Game On?


Amy Steward

On Tuesday afternoon, the Champion Football team warmed up before practice. After the recent pandemic, they had to change their normal practices to follow Covid regulations and guidelines.

Sports players are in limbo right now as the likelihood of being able to play this year seems increasingly uncertain. With new rules, precautions, and regulations affecting each team differently, the question of “Game on?” is hanging over everybody’s heads.

Since March, sports have been canceled, altered, and put on hold due to the spread of coronavirus. Now that schools are reopening, athletics are beginning to start as well. However, numbers of confirmed cases are still on the rise, which could potentially spell disaster for Boerne ISD—one of the few districts in the area going back to school in person—as well as its sports and extracurriculars.

“We just want to get to the first practice, and then the first scrimmage, then the first game, just because how things are going you’re not promised tomorrow,” Head Coach Keith Kaiser said. “There’s more things you took for granted in the past you don’t anymore. And what’s scary is sometimes those things slip by—every day we learn something new. You try to figure it all out, and then you get out to a practice or you see a locker room, like ‘Oh, here’s a problem area we need to fix.'”

Kaiser’s team, being one of the largest organizations on campus with dozens of players, has had to work extra hard in order to keep its athletes safe.

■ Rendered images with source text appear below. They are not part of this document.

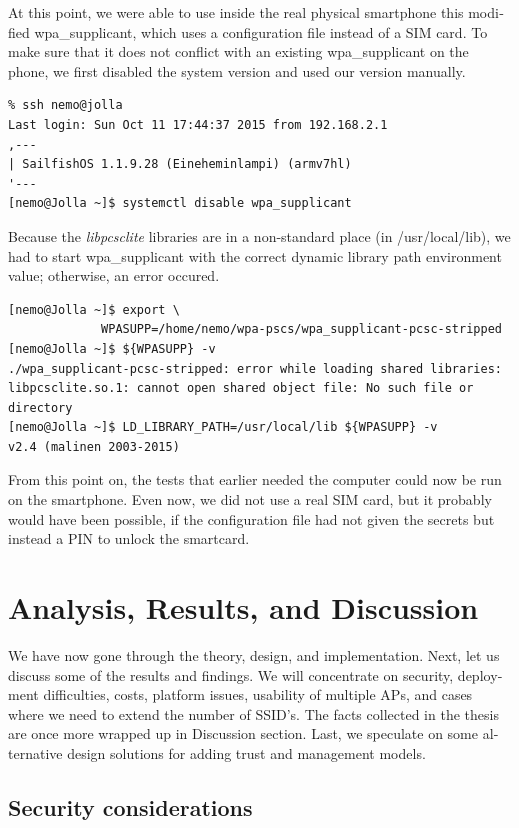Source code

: \documentclass[12pt,a4paper,english]{tutthesis}
\begin{document}
\begin{otherlanguage}{english}
At this point, we were able to use inside the real physical smartphone this modified
wpa\_supplicant, which uses  a configuration file instead of a SIM card.  To make
sure that it does not conflict with an existing wpa\_supplicant on the phone,
we first disabled the system version and used our version manually.

\begin{verbatim}
% ssh nemo@jolla
Last login: Sun Oct 11 17:44:37 2015 from 192.168.2.1
,---
| SailfishOS 1.1.9.28 (Eineheminlampi) (armv7hl)
'---
[nemo@Jolla ~]$ systemctl disable wpa_supplicant
\end{verbatim}

Because the \emph{libpcsclite} libraries are in a non-standard
place (in /usr/local/lib), we had to start wpa\_supplicant with the
correct dynamic library path environment value; otherwise, an error occured.


\begin{verbatim}
[nemo@Jolla ~]$ export \
             WPASUPP=/home/nemo/wpa-pscs/wpa_supplicant-pcsc-stripped
[nemo@Jolla ~]$ ${WPASUPP} -v
./wpa_supplicant-pcsc-stripped: error while loading shared libraries:
libpcsclite.so.1: cannot open shared object file: No such file or 
directory
[nemo@Jolla ~]$ LD_LIBRARY_PATH=/usr/local/lib ${WPASUPP} -v
v2.4 (malinen 2003-2015)
\end{verbatim}
From this point on, the  tests that earlier needed the computer could now be run on the smartphone. Even now, we did not use a real SIM card, but it
probably would have been possible, if the configuration file had not
given the secrets but instead a PIN to unlock the smartcard.

\chapter{Analysis, Results, and Discussion}
\label{sec-6}

We have now gone through the theory, design, and implementation. Next,
let us
discuss some of the results and findings. We will concentrate on security, 
deployment difficulties, costs, platform issues, usability of multiple
APs, and cases where we
need to extend the number of SSID's. The facts collected in the thesis
are once more wrapped up in Discussion section.
Last, we speculate on some alternative design solutions for adding
trust and management models.


\section{Security considerations}
\label{sec-6-1}




\end{otherlanguage}
\end{document}
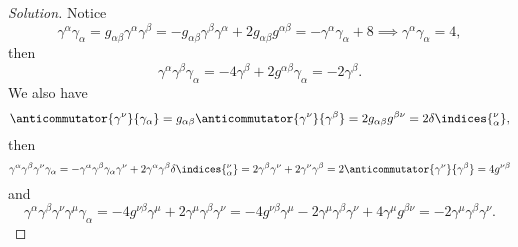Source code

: \begin{proof}[Solution]
   Notice
   \begin{equation*}
      \gamma^\alpha\gamma_\alpha = g_{\alpha \beta} \gamma^\alpha \gamma^\beta = - g_{\alpha \beta} \gamma^{\beta}\gamma^{\alpha} + 2g_{\alpha \beta}g^{\alpha \beta} = - \gamma^\alpha \gamma_\alpha + 8 \implies \gamma^\alpha \gamma_\alpha = 4,
   \end{equation*}
   then
   \begin{equation*}
      \gamma^\alpha \gamma^\beta \gamma_\alpha = - 4\gamma^\beta + 2g^{\alpha \beta} \gamma_{\alpha} = -2 \gamma^\beta.
   \end{equation*}
   We also have
   \begin{equation*}
      \anticommutator{\gamma^\nu}{\gamma_{\alpha}} = g_{\alpha \beta}\anticommutator{\gamma^\nu}{\gamma^\beta} = 2g_{\alpha \beta} g^{\beta \nu} = 2 \delta\indices{^\nu_\alpha},
   \end{equation*}
   then
   \begin{equation*}
      \gamma^\alpha \gamma^\beta \gamma^\nu \gamma_{\alpha} = - \gamma^\alpha \gamma^\beta \gamma_{\alpha} \gamma^\nu + 2 \gamma^\alpha \gamma^\beta \delta\indices{^\nu_\alpha} = 2 \gamma^\beta \gamma^\nu + 2 \gamma^{\nu}\gamma^\beta = 2 \anticommutator{\gamma^\nu}{\gamma^\beta} = 4 g^{\nu \beta}
   \end{equation*}
   and
   \begin{equation*}
      \gamma^\alpha \gamma^\beta \gamma^\nu \gamma^\mu \gamma_{\alpha} = - 4g^{\nu \beta} \gamma^\mu + 2 \gamma^\mu \gamma^\beta \gamma^\nu = -4 g^{\nu \beta} \gamma^\mu - 2 \gamma^\mu \gamma^\beta \gamma^\nu + 4 \gamma^\mu g^{\beta\nu} = -2 \gamma^\mu \gamma^\beta \gamma^\nu.
   \end{equation*}


\end{proof}
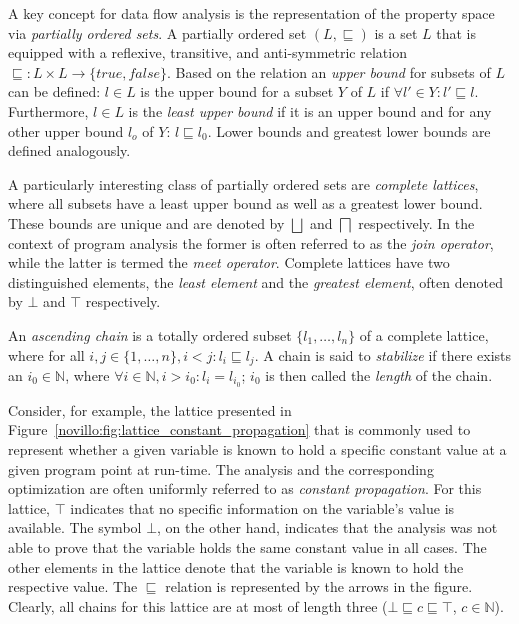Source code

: A key concept for data flow analysis is the representation of the property
space via \emph{partially ordered sets}. A partially ordered set $(L,
\sqsubseteq)$ is a set $L$ that is equipped with a reflexive, transitive, and
anti-symmetric relation $\sqsubseteq\colon L \times L \rightarrow \{true, false\}$.
Based on the relation an \emph{upper bound} for subsets of $L$ can be defined:
$l \in L$ is the upper bound for a subset $Y$ of $L$ if $\forall l' \in Y\colon l'
\sqsubseteq l$. Furthermore, $l \in L$ is the \emph{least upper bound} if it is
an upper bound and for any other upper bound $l_o$ of $Y$: $l \sqsubseteq l_0$.
Lower bounds and greatest lower bounds are defined analogously.

A particularly interesting class of partially ordered sets are \emph{complete
lattices}, where all subsets have a least upper bound as well as a greatest
lower bound. These bounds are unique and are denoted by $\bigsqcup$ and
$\bigsqcap$ respectively. In the context of program analysis the former is often
referred to as the \emph{join operator}, while the latter is termed the
\emph{meet operator}. Complete lattices have two distinguished elements, the
\emph{least element} and the \emph{greatest element}, often denoted by $\bot$
and $\top$ respectively.

An \emph{ascending chain} is a totally ordered subset $\{l_1, \ldots, l_n \}$ of
a complete lattice, where for all $i, j \in \{1, \ldots, n\}, i < j \colon l_i
\sqsubseteq l_j$. A chain is said to \emph{stabilize} if there exists an $i_0
\in \mathbb{N}$, where $\forall i \in \mathbb{N}, i > i_0 \colon l_i = l_{i_0}$;
$i_0$ is then called the \emph{length} of the chain.

Consider, for example, the lattice presented in
Figure~\ref{novillo:fig:lattice_constant_propagation} that is commonly used to
represent whether a given variable is known to hold a specific constant value at
a given program point at run-time. The analysis and the corresponding
optimization are often uniformly referred to as \emph{constant propagation}.
For this lattice, $\top$ indicates that no specific information on the
variable's value is available. The symbol $\bot$, on the other hand, indicates
that the analysis was not able to prove that the variable holds the same
constant value in all cases. The other elements in the lattice denote that the
variable is known to hold the respective value. The $\sqsubseteq$ relation is
represented by the arrows in the figure. Clearly, all chains for this lattice
are at most of length three ($\bot \sqsubseteq c \sqsubseteq \top$, $c \in
\mathbb{N}$).

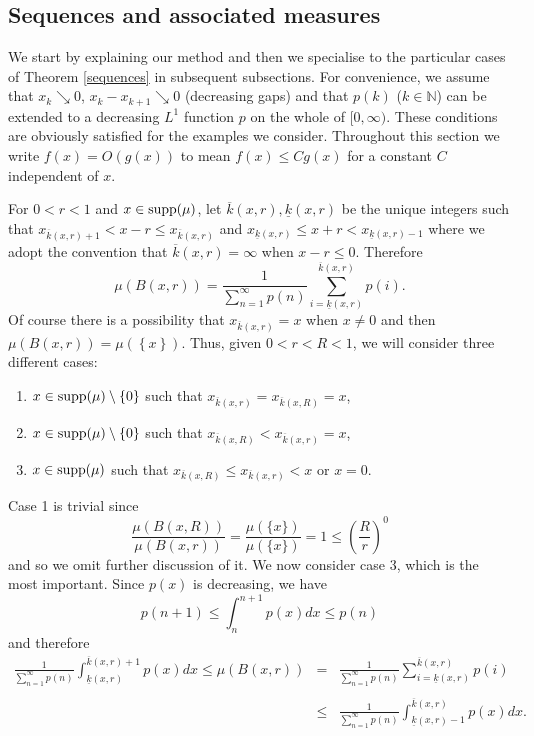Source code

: \documentclass[12pt]{amsart}
\numberwithin{equation}{section}
\renewcommand{\le}{\leqslant}
\renewcommand{\leq}{\leqslant}
\begin{document}
\subsection{Sequences and associated measures}\label{sequenceproof}


We start by explaining our method and then we specialise to the particular cases of  Theorem \ref{sequences} in subsequent subsections.  For convenience, we assume that $x_k \searrow 0$, $x_k-x_{k+1} \searrow 0$ (decreasing gaps) and that $p(k)$ ($k \in \mathbb{N}$) can be extended to a decreasing $L^1$ function $p$ on the whole of $[0,\infty)$.  These conditions are obviously satisfied for the  examples we consider.  Throughout this section we write $f(x)=O(g(x))$ to mean $f(x) \le Cg(x)$ for a constant $C$ independent of $x$.

For  $0<r<1$ and $x\in  \textup{supp}(\mu)$, let $\overline{k}(x,r), \underline{k}(x,r)$   be the unique  integers such that $x_{\overline{k}(x,r)+1}<x-r\le x_{\overline{k}(x,r)}$ and  $x_{\underline{k}(x,r)}\le x+r <x_{\underline{k}(x,r)-1}$ where we adopt the convention that $\overline{k}(x,r) = \infty$ when $x-r \le 0$.    Therefore 
$$
\mu(B(x,r))=\frac{1}{\sum_{n=1}^\infty p(n)} \sum_{i=\underline{k}(x,r)}^{\overline{k}(x,r)} p(i).
$$
Of course there is a possibility that $x_{\overline{k}(x,r)}=x$ when $x\neq 0$ and then $\mu(B(x,r))=\mu(\left\{x\right\})$. Thus, given $0<r<R<1$, we will consider three different cases: 
\begin{enumerate}
\item $x\in \textup{supp}(\mu) \setminus \left\{ 0\right\}$  such that  $x_{\overline{k}(x,r)}=x_{\overline{k}(x,R)}=x$,
\item $x\in \textup{supp}(\mu) \setminus \left\{ 0\right\}$ such that  $x_{\overline{k}(x,R)}<x_{\overline{k}(x,r)}=x$,
\item $x\in \textup{supp}(\mu)$ such that  $x_{\overline{k}(x,R)}\le x_{\overline{k}(x,r)}<x$ or $x=0$.
\end{enumerate}
Case 1 is trivial since
\[
\frac{\mu(B(x,R))}{\mu(B(x,r))}=\frac{\mu(\{x\})}{\mu(\{x\})}=1 \leq \left(\frac{R}{r}\right)^0
\]
and so we omit further discussion of it.   We now consider case 3, which is the most important.  Since $p(x)$ is decreasing, we have
$$p(n+1)\le \int_{n}^{n+1}p(x)dx \le p(n)$$
and therefore
\begin{eqnarray*}
\frac{1}{\sum_{n=1}^\infty p(n)} \int_{\underline{k}(x,r)}^{\overline{k}(x,r)+1} p(x)dx \le  \mu(B(x,r)) &=& \frac{1}{\sum_{n=1}^\infty p(n)}\sum_{i=\underline{k}(x,r)}^{\overline{k}(x,r)} p(i) \\ \\
&\le& \frac{1}{\sum_{n=1}^\infty p(n)} \int_{\underline{k}(x,r)-1}^{\overline{k}(x,r)} p(x)dx .
\end{eqnarray*}
\end{document}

“We follow the protocols very strictly,” junior football player Cade Gault said. “We wear masks all the time unless we are actively participating in a drill. Only a certain amount of people are allowed in the weight room and we sanitize and spray down everything after an athlete uses it.”

Unfortunately, some sports are already having difficulties adjusting to new regulations and keeping their athletes unaffected. Freshman future volleyball team member Erin Martin, and many other team members and their families, were worried about the reported coronavirus cases this summer.

“[Champion High School] hosted a strength and conditioning camp… but I did not attend,” Erin said.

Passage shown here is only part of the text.